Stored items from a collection

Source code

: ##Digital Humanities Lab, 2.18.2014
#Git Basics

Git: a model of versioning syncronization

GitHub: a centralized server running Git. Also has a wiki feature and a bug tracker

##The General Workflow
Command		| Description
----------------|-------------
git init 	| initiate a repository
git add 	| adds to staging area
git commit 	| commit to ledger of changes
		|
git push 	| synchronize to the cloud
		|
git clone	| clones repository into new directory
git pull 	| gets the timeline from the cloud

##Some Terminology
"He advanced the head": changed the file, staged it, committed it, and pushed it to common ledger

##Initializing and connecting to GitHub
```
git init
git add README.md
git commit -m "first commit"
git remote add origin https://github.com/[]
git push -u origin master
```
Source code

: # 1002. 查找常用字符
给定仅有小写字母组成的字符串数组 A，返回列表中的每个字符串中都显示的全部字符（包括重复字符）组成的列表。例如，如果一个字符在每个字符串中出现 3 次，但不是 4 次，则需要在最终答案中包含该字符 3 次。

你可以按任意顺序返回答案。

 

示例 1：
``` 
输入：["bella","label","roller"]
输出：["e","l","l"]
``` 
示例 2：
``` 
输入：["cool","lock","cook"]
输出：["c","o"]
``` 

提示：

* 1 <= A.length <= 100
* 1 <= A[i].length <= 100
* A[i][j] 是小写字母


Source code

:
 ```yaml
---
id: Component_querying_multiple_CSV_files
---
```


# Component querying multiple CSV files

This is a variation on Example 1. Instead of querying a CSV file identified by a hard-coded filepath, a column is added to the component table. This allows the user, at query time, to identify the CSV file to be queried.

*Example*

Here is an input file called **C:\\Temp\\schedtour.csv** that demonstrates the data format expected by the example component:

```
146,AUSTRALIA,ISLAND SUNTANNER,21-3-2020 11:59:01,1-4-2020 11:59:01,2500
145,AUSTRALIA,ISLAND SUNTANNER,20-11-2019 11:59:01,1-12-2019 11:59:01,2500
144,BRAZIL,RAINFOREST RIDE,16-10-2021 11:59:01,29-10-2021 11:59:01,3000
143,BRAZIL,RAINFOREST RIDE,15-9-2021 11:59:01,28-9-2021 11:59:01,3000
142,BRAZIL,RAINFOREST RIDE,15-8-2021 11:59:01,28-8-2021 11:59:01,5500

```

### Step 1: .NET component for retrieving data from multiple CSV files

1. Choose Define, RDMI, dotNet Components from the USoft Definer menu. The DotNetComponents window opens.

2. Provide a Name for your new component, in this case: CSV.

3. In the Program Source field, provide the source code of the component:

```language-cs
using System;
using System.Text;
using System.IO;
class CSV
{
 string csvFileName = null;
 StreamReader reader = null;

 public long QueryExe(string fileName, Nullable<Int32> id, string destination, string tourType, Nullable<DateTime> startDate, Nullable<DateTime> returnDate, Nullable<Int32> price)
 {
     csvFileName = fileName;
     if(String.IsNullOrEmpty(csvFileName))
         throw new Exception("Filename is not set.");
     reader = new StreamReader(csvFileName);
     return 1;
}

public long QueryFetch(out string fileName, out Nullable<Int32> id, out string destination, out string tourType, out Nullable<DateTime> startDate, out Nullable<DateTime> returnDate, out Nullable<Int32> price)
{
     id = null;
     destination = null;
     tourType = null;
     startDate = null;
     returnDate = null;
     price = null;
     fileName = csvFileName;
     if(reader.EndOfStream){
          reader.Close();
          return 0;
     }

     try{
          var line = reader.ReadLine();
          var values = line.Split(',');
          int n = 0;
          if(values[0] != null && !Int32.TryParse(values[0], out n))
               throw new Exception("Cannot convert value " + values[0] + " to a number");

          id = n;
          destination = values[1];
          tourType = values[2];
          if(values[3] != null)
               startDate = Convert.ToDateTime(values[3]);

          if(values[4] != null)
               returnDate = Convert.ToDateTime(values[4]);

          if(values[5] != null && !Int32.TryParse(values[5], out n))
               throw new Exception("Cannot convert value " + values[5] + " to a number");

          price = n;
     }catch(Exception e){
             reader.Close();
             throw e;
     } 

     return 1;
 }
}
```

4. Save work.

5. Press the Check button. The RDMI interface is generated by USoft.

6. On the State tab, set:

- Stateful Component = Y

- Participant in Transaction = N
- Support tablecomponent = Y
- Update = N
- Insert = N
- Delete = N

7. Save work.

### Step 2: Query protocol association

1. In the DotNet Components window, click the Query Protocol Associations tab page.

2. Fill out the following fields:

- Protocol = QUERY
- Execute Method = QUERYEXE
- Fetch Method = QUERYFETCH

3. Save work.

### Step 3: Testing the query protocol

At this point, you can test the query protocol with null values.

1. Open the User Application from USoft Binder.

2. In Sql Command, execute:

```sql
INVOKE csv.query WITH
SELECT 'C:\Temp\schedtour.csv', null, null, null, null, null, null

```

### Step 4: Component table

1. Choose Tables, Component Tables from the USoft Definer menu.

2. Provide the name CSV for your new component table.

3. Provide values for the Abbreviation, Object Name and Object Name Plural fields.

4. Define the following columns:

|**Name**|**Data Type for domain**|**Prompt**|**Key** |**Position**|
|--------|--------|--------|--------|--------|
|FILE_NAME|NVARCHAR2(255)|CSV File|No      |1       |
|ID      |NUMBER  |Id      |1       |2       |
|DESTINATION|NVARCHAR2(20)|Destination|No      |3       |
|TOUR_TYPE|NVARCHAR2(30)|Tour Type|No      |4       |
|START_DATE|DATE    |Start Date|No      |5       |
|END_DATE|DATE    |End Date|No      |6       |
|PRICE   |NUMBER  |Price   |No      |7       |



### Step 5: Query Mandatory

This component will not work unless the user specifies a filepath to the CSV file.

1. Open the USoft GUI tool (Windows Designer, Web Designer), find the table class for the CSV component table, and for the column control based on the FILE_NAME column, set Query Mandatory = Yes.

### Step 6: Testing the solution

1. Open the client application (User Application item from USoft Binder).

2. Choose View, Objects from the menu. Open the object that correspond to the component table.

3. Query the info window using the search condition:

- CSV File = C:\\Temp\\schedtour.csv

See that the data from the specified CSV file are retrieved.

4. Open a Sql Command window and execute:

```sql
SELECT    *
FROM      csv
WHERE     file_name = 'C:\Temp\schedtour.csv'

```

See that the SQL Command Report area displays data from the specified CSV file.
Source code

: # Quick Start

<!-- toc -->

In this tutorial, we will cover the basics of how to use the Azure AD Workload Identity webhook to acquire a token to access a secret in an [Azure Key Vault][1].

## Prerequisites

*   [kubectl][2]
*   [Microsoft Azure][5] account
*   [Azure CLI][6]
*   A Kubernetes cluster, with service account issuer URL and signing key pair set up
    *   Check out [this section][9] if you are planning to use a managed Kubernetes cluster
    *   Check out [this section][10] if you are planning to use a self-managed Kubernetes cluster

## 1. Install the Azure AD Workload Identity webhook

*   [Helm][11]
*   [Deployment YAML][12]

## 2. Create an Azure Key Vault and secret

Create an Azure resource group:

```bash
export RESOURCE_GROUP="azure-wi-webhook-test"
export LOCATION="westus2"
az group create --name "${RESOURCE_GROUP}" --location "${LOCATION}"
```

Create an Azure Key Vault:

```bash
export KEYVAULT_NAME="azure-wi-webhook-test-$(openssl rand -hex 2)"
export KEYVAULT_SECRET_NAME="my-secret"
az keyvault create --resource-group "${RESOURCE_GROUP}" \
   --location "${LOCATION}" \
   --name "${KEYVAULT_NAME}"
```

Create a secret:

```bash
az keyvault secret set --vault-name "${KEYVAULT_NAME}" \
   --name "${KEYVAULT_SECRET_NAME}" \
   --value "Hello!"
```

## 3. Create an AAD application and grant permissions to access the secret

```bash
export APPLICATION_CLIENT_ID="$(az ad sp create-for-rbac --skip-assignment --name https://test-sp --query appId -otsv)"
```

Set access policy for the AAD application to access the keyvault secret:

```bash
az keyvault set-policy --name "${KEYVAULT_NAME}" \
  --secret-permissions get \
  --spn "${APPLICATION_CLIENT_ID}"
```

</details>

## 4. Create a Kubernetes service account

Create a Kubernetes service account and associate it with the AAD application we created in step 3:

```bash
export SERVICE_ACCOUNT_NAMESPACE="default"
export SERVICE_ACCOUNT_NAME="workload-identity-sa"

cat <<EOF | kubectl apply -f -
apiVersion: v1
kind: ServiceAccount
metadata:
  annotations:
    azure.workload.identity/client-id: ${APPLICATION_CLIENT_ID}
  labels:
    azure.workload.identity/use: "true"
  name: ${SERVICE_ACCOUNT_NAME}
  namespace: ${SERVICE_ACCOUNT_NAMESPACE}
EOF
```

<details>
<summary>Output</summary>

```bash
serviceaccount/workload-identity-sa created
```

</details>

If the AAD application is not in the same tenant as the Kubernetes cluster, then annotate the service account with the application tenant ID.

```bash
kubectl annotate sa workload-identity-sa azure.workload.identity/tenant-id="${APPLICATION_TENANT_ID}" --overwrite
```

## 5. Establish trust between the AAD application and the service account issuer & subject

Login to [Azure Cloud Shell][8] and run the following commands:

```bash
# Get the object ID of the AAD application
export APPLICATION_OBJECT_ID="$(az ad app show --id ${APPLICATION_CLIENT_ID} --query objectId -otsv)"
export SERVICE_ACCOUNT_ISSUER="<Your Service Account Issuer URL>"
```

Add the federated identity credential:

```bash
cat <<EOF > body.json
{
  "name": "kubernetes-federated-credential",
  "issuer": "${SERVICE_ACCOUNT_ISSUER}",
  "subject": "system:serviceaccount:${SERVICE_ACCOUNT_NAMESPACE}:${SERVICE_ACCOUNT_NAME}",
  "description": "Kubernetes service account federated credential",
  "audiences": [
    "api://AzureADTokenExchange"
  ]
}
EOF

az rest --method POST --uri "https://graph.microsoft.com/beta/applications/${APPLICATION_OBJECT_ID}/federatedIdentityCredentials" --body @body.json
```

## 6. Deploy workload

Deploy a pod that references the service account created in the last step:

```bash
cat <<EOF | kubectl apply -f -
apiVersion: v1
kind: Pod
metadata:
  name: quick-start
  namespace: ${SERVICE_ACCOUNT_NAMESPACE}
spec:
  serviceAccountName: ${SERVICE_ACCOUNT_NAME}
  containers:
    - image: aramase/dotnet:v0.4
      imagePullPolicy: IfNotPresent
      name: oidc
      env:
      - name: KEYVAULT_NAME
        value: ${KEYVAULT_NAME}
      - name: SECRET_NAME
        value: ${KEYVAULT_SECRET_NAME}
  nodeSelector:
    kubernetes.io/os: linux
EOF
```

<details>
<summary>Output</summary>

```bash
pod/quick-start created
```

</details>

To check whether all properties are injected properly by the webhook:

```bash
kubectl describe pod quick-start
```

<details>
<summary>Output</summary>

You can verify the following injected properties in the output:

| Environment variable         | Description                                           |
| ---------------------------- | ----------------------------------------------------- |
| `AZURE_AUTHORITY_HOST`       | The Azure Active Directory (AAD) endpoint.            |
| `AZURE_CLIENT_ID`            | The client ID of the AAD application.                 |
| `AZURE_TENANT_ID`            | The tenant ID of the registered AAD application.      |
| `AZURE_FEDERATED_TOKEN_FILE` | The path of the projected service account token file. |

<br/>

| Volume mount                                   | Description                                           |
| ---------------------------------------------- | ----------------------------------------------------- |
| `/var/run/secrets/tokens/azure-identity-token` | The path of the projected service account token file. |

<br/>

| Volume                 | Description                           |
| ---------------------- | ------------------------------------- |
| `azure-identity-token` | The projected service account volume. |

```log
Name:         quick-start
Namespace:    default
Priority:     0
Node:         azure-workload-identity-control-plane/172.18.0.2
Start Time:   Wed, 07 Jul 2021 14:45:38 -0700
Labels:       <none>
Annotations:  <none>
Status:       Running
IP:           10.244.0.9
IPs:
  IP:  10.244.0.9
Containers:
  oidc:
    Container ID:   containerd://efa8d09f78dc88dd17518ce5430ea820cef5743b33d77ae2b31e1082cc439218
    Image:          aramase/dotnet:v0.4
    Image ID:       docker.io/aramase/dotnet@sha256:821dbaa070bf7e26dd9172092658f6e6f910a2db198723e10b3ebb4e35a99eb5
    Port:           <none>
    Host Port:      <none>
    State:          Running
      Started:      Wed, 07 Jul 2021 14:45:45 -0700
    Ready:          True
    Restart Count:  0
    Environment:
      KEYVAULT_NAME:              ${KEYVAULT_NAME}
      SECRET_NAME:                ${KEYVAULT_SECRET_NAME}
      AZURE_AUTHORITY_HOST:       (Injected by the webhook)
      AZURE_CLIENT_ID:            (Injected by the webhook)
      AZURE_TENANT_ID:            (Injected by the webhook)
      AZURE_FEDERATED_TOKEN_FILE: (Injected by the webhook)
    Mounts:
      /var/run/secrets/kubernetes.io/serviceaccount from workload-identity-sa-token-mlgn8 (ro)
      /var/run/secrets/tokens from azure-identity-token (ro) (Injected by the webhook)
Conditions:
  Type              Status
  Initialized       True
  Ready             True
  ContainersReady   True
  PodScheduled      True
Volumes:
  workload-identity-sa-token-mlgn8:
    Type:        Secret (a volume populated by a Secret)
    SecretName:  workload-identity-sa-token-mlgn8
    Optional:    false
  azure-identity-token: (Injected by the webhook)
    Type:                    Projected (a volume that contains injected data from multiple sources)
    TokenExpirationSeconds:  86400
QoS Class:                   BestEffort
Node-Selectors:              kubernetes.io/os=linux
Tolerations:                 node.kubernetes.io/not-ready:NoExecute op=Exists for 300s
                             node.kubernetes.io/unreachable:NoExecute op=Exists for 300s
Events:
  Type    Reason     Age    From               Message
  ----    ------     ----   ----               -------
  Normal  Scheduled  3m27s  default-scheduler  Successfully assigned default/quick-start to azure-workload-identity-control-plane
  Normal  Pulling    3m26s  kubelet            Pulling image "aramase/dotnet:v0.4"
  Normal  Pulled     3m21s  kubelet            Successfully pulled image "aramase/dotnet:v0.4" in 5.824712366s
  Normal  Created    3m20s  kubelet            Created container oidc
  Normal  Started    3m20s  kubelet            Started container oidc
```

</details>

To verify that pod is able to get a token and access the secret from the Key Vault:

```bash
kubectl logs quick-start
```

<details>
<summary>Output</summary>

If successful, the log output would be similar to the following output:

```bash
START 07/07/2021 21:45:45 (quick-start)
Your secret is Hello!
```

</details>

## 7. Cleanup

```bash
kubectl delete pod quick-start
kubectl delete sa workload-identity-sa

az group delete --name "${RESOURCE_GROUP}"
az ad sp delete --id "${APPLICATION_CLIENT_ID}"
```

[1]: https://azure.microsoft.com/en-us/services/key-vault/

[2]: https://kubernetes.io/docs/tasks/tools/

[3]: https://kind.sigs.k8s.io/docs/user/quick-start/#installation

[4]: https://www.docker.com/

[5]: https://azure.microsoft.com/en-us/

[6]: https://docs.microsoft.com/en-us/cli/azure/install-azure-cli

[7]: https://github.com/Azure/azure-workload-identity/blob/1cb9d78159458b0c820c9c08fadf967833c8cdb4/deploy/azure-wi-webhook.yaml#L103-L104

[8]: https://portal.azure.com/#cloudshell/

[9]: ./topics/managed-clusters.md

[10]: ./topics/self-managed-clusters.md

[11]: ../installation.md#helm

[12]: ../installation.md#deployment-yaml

Your task — Among the records above, which lines hold the word "installation"? Copy each one.

Exercise answer —
[3]: https://kind.sigs.k8s.io/docs/user/quick-start/#installation
[11]: ../installation.md#helm
[12]: ../installation.md#deployment-yaml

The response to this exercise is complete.